GKE Production Cluster Upgrade
Hi @channel
Due to recent high/critical security patch for GKE announcement sent by GCP, @data-kube-devops-team will be scheduling GKE Production Cluster Upgrade.
The production cluster will be upgraded at Thursday, July 11th 2019 14.00-15.00 UTC+7. We also have asked assitance from GCP Support to be standby during this time (still tentative).
What we (data-kube-devops-team) will do for production cluster upgrade (we'll do the same for production):
- Upgrade GKE Master Version to the latest version possible from existing (target version: 1.12.9-gke.7 ) on July 11th.

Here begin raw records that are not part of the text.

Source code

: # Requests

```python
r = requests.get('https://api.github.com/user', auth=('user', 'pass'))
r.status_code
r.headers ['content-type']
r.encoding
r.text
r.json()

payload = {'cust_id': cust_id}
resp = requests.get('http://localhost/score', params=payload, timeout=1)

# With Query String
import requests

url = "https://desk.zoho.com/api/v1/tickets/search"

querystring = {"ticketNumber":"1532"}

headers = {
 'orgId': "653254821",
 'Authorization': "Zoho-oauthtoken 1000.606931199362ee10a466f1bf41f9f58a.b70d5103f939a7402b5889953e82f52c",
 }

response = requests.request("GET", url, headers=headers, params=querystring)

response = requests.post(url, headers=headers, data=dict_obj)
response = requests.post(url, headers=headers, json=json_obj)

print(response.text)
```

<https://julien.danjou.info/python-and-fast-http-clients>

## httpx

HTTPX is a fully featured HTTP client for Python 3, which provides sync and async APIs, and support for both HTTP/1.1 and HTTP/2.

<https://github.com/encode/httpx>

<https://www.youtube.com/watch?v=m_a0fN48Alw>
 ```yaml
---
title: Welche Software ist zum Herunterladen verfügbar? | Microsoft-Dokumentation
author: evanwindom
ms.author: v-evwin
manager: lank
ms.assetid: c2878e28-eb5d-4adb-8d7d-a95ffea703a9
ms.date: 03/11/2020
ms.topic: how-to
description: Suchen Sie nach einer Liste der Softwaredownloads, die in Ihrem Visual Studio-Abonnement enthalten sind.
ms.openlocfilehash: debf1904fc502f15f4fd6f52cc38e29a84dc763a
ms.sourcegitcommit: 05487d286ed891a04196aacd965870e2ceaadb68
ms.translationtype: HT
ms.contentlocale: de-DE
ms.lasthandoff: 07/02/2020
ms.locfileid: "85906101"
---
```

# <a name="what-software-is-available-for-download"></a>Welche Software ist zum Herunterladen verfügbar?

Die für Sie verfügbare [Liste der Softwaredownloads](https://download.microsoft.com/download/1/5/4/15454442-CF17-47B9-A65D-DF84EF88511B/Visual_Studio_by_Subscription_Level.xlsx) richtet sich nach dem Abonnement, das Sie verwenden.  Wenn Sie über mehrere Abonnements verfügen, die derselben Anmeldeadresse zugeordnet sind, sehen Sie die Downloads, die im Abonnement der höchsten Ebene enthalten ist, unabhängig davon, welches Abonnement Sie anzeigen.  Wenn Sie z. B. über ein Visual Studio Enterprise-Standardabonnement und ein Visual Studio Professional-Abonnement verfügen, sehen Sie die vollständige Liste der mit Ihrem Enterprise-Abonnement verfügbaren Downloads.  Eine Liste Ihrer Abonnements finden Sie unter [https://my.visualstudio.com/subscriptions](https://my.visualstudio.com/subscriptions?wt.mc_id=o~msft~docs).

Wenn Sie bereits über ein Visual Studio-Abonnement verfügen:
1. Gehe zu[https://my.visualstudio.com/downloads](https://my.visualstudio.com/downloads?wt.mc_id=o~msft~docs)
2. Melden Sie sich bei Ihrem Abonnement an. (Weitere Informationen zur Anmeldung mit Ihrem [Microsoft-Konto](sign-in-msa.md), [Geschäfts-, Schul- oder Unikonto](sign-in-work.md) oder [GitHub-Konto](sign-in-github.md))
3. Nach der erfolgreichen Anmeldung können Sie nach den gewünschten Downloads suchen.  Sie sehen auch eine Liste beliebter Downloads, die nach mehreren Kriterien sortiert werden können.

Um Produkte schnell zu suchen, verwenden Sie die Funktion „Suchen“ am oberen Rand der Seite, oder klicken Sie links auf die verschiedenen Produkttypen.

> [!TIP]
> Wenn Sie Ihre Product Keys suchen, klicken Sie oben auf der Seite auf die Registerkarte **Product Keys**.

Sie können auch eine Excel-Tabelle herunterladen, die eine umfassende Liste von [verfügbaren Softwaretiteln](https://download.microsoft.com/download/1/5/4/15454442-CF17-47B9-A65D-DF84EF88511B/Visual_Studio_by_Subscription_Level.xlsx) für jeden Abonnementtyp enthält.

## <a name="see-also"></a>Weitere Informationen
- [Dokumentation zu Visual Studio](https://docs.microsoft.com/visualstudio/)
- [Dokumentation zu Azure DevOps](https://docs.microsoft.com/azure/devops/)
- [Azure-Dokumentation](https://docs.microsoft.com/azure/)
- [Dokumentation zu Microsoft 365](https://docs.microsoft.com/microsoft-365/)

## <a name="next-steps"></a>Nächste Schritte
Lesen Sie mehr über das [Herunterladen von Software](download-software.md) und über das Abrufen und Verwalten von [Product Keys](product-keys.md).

- Upgrade all node-pools in the cluster
- Announce the result
Expectation
- During upgrade:
- expect there is a small service degradation (e.g: effect of pod being killed and spawned) . We will try to minimize this degradation. We also noticed that there will a small downtime on prometheus-server during upgrade, causing our monitoring system inaccessible for 1-2 minutes.
- especially during GKE Master Upgrade, you can't access the master (e.g: can't
kubectl
, deploy to production, etc).
- After upgrade: all services should be running properly. But if you find any anomaly (e.g: your deployment not healthy, error still exists, monitoring data missing after), please report to us.
What you need to do
- We need you to be available during the upgrade time and report any error that your production's services may faced during and after the production upgrade.
- Report to @data-kube-devops-team in this slack channel for any error you find.
cc:
@cdp-team
@data-nvs @arinto
@postevanus (for data-idrisk services)
@irvifa @zakazai (tracking-service, experimentation, et.al)
@eduard.chai (data-ml-platform)